## ASSIGNED TASK:
Below are the records; copy every line in them that holds the string "Preview".

[Extracted records]
● ● ●

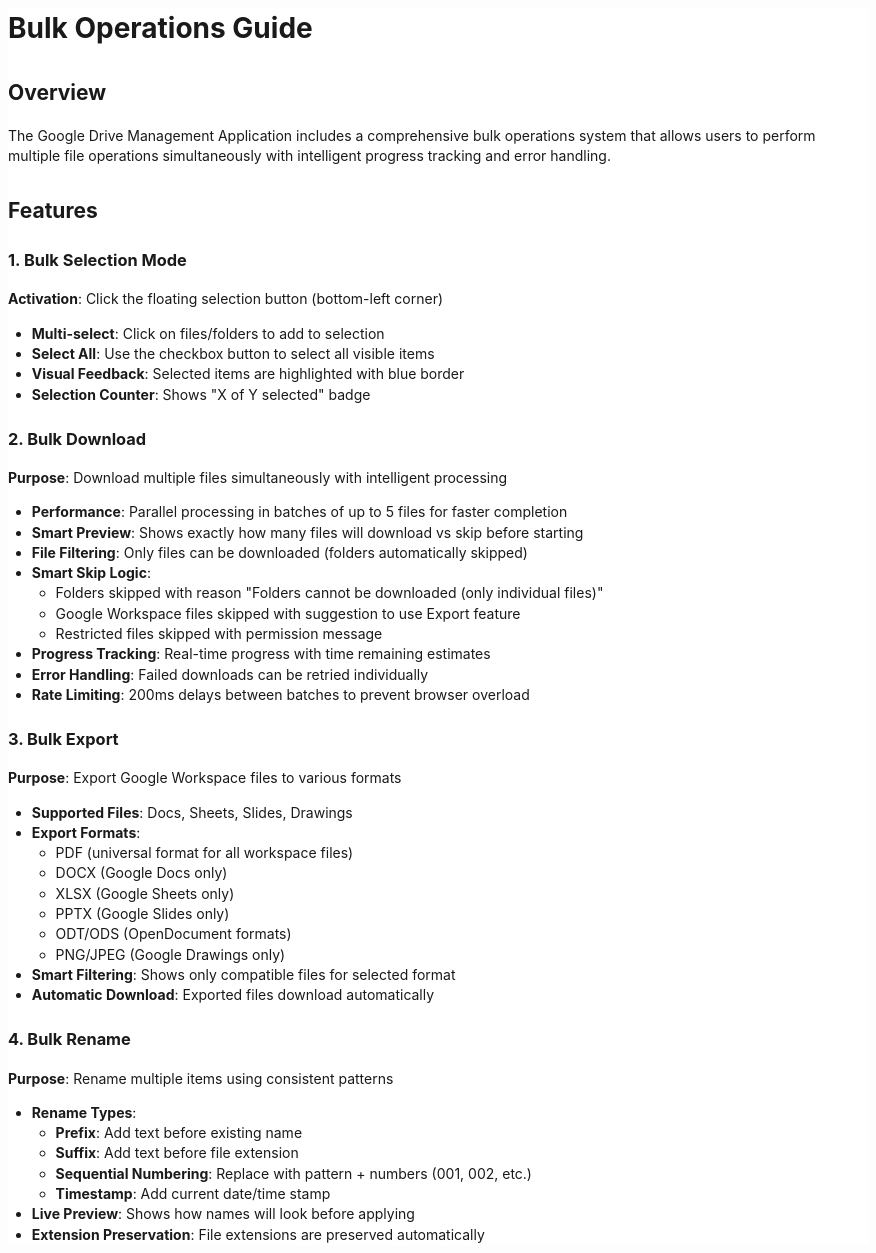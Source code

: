 # Bulk Operations Guide

## Overview

The Google Drive Management Application includes a comprehensive bulk operations system that allows users to perform multiple file operations simultaneously with intelligent progress tracking and error handling.

## Features

### 1. Bulk Selection Mode

**Activation**: Click the floating selection button (bottom-left corner)
- **Multi-select**: Click on files/folders to add to selection
- **Select All**: Use the checkbox button to select all visible items
- **Visual Feedback**: Selected items are highlighted with blue border
- **Selection Counter**: Shows "X of Y selected" badge

### 2. Bulk Download

**Purpose**: Download multiple files simultaneously with intelligent processing
- **Performance**: Parallel processing in batches of up to 5 files for faster completion
- **Smart Preview**: Shows exactly how many files will download vs skip before starting
- **File Filtering**: Only files can be downloaded (folders automatically skipped)
- **Smart Skip Logic**: 
  - Folders skipped with reason "Folders cannot be downloaded (only individual files)"
  - Google Workspace files skipped with suggestion to use Export feature
  - Restricted files skipped with permission message
- **Progress Tracking**: Real-time progress with time remaining estimates
- **Error Handling**: Failed downloads can be retried individually
- **Rate Limiting**: 200ms delays between batches to prevent browser overload

### 3. Bulk Export

**Purpose**: Export Google Workspace files to various formats
- **Supported Files**: Docs, Sheets, Slides, Drawings
- **Export Formats**:
  - PDF (universal format for all workspace files)
  - DOCX (Google Docs only)
  - XLSX (Google Sheets only)
  - PPTX (Google Slides only)
  - ODT/ODS (OpenDocument formats)
  - PNG/JPEG (Google Drawings only)
- **Smart Filtering**: Shows only compatible files for selected format
- **Automatic Download**: Exported files download automatically

### 4. Bulk Rename

**Purpose**: Rename multiple items using consistent patterns
- **Rename Types**:
  - **Prefix**: Add text before existing name
  - **Suffix**: Add text before file extension
  - **Sequential Numbering**: Replace with pattern + numbers (001, 002, etc.)
  - **Timestamp**: Add current date/time stamp
- **Live Preview**: Shows how names will look before applying
- **Extension Preservation**: File extensions are preserved automatically
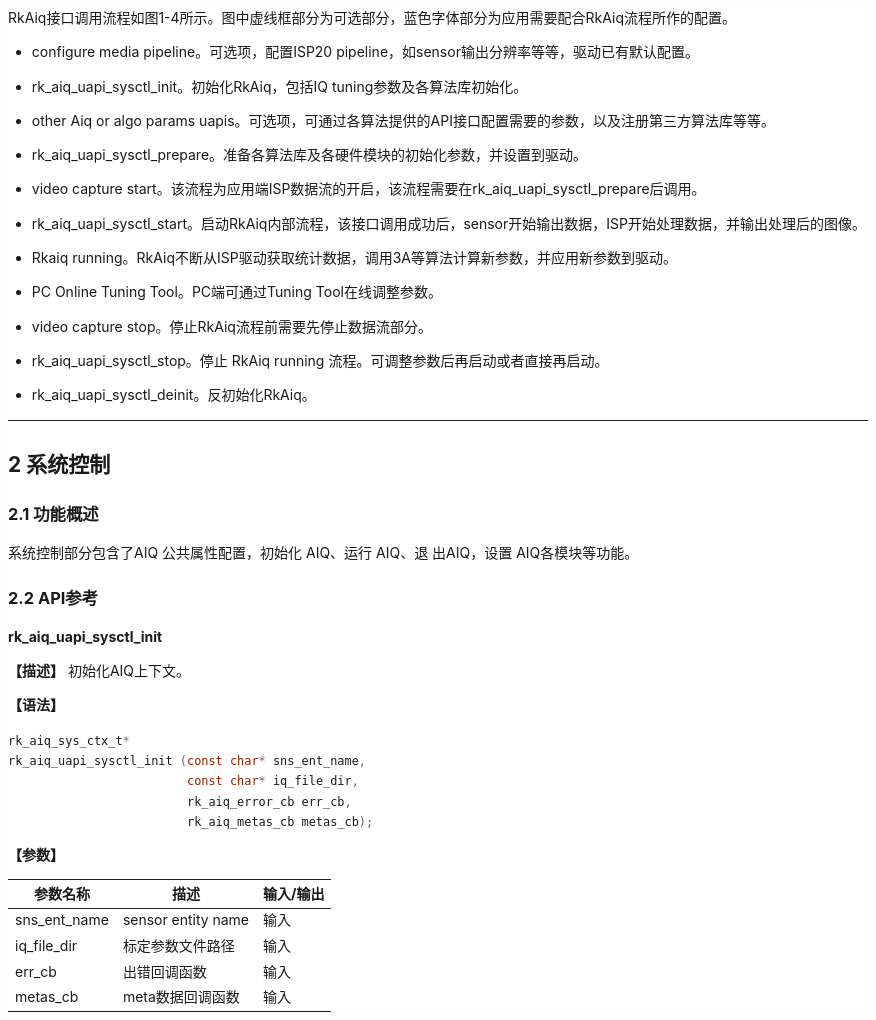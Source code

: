 RkAiq接口调用流程如图1-4所示。图中虚线框部分为可选部分，蓝色字体部分为应用需要配合RkAiq流程所作的配置。

- configure media pipeline。可选项，配置ISP20 pipeline，如sensor输出分辨率等等，驱动已有默认配置。

- rk_aiq_uapi_sysctl_init。初始化RkAiq，包括IQ tuning参数及各算法库初始化。

- other Aiq or algo params uapis。可选项，可通过各算法提供的API接口配置需要的参数，以及注册第三方算法库等等。

- rk_aiq_uapi_sysctl_prepare。准备各算法库及各硬件模块的初始化参数，并设置到驱动。

- video capture start。该流程为应用端ISP数据流的开启，该流程需要在rk_aiq_uapi_sysctl_prepare后调用。

- rk_aiq_uapi_sysctl_start。启动RkAiq内部流程，该接口调用成功后，sensor开始输出数据，ISP开始处理数据，并输出处理后的图像。

- Rkaiq running。RkAiq不断从ISP驱动获取统计数据，调用3A等算法计算新参数，并应用新参数到驱动。

- PC Online Tuning Tool。PC端可通过Tuning Tool在线调整参数。

- video capture stop。停止RkAiq流程前需要先停止数据流部分。

- rk_aiq_uapi_sysctl_stop。停止 RkAiq running 流程。可调整参数后再启动或者直接再启动。

- rk_aiq_uapi_sysctl_deinit。反初始化RkAiq。

---

## 2 系统控制

### 2.1 功能概述

系统控制部分包含了AIQ 公共属性配置，初始化 AIQ、运行 AIQ、退
出AIQ，设置 AIQ各模块等功能。

### 2.2 API参考

**rk_aiq_uapi_sysctl_init**

**【描述】**
初始化AIQ上下文。

**【语法】**

```c
rk_aiq_sys_ctx_t*
rk_aiq_uapi_sysctl_init (const char* sns_ent_name,
                         const char* iq_file_dir,
                         rk_aiq_error_cb err_cb,
                         rk_aiq_metas_cb metas_cb);
```

**【参数】**

| **参数名称** | **描述** | **输入/输出**  |
| ------------ | ------------ | ------------ |
| sns_ent_name | sensor entity name  | 输入 |
| iq_file_dir | 标定参数文件路径  | 输入 |
| err_cb | 出错回调函数  | 输入 |
| metas_cb | meta数据回调函数  | 输入 |
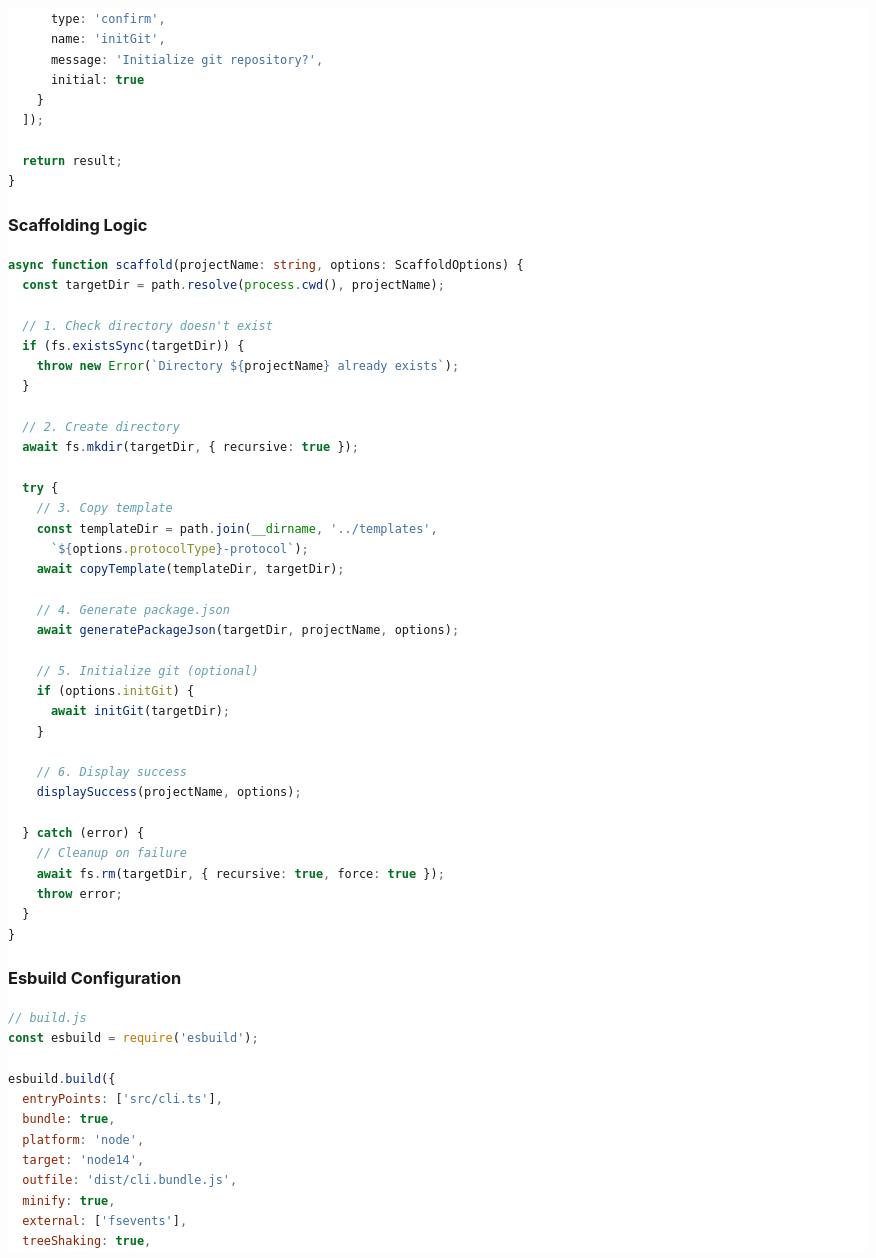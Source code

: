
 ```typescript
      type: 'confirm',
      name: 'initGit',
      message: 'Initialize git repository?',
      initial: true
    }
  ]);
  
  return result;
}
```

### Scaffolding Logic
```typescript
async function scaffold(projectName: string, options: ScaffoldOptions) {
  const targetDir = path.resolve(process.cwd(), projectName);
  
  // 1. Check directory doesn't exist
  if (fs.existsSync(targetDir)) {
    throw new Error(`Directory ${projectName} already exists`);
  }
  
  // 2. Create directory
  await fs.mkdir(targetDir, { recursive: true });
  
  try {
    // 3. Copy template
    const templateDir = path.join(__dirname, '../templates', 
      `${options.protocolType}-protocol`);
    await copyTemplate(templateDir, targetDir);
    
    // 4. Generate package.json
    await generatePackageJson(targetDir, projectName, options);
    
    // 5. Initialize git (optional)
    if (options.initGit) {
      await initGit(targetDir);
    }
    
    // 6. Display success
    displaySuccess(projectName, options);
    
  } catch (error) {
    // Cleanup on failure
    await fs.rm(targetDir, { recursive: true, force: true });
    throw error;
  }
}
```

### Esbuild Configuration
```javascript
// build.js
const esbuild = require('esbuild');

esbuild.build({
  entryPoints: ['src/cli.ts'],
  bundle: true,
  platform: 'node',
  target: 'node14',
  outfile: 'dist/cli.bundle.js',
  minify: true,
  external: ['fsevents'],
  treeShaking: true,
```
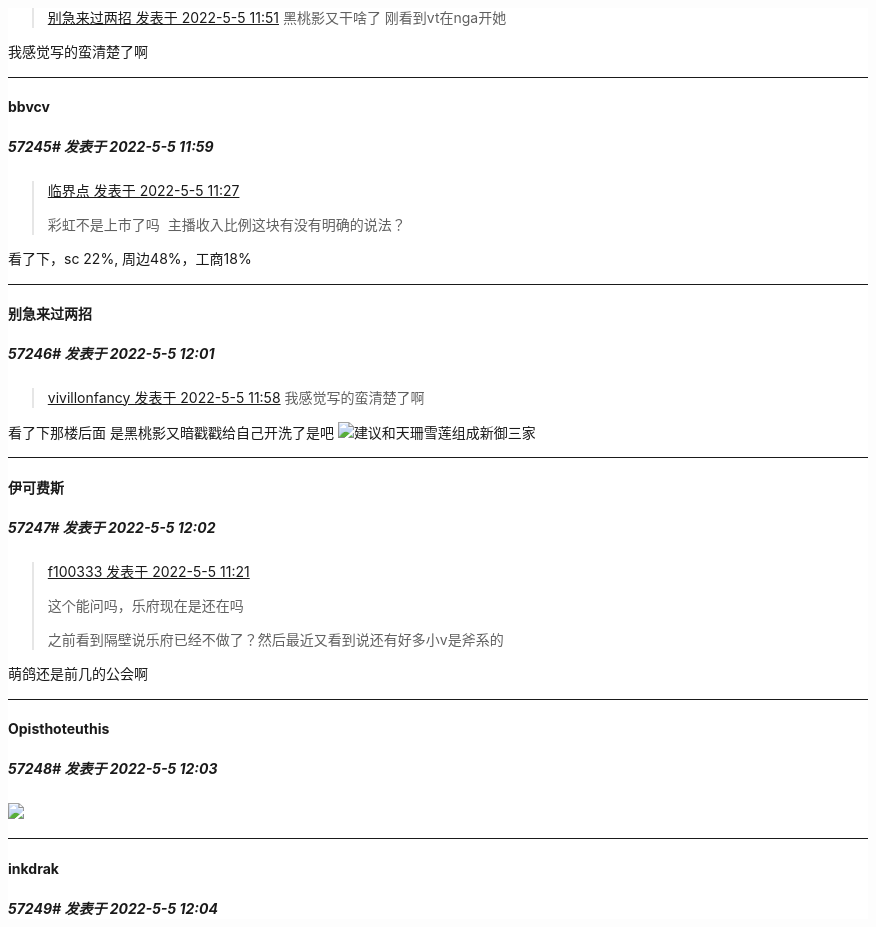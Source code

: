 <blockquote><a href="httphttps://bbs.saraba1st.com/2b/forum.php?mod=redirect&amp;goto=findpost&amp;pid=55699553&amp;ptid=2056040" target="_blank">别急来过两招 发表于 2022-5-5 11:51</a>
黑桃影又干啥了 刚看到vt在nga开她</blockquote>
我感觉写的蛮清楚了啊

*****

####  bbvcv  
##### 57245#       发表于 2022-5-5 11:59

<blockquote><a href="httphttps://bbs.saraba1st.com/2b/forum.php?mod=redirect&amp;goto=findpost&amp;pid=55699197&amp;ptid=2056040" target="_blank">临界点 发表于 2022-5-5 11:27</a>

彩虹不是上市了吗  主播收入比例这块有没有明确的说法？</blockquote>
看了下，sc 22%, 周边48%，工商18%



*****

####  别急来过两招  
##### 57246#       发表于 2022-5-5 12:01

<blockquote><a href="httphttps://bbs.saraba1st.com/2b/forum.php?mod=redirect&amp;goto=findpost&amp;pid=55699647&amp;ptid=2056040" target="_blank">vivillonfancy 发表于 2022-5-5 11:58</a>
我感觉写的蛮清楚了啊</blockquote>
看了下那楼后面 是黑桃影又暗戳戳给自己开洗了是吧
<img src="https://static.saraba1st.com/image/smiley/face2017/049.png" referrerpolicy="no-referrer">建议和天珊雪莲组成新御三家

*****

####  伊可费斯  
##### 57247#       发表于 2022-5-5 12:02

<blockquote><a href="httphttps://bbs.saraba1st.com/2b/forum.php?mod=redirect&amp;goto=findpost&amp;pid=55699115&amp;ptid=2056040" target="_blank">f100333 发表于 2022-5-5 11:21</a>

这个能问吗，乐府现在是还在吗

之前看到隔壁说乐府已经不做了？然后最近又看到说还有好多小v是斧系的</blockquote>
萌鸽还是前几的公会啊 

*****

####  Opisthoteuthis  
##### 57248#       发表于 2022-5-5 12:03

<img src="https://static.saraba1st.com/image/smiley/face2017/008.png" referrerpolicy="no-referrer">

*****

####  inkdrak  
##### 57249#       发表于 2022-5-5 12:04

● ● ●

## WRITTEN RESPONSE:
- **Smart Preview**: Shows exactly how many files will download vs skip before starting
- **Live Preview**: Shows how names will look before applying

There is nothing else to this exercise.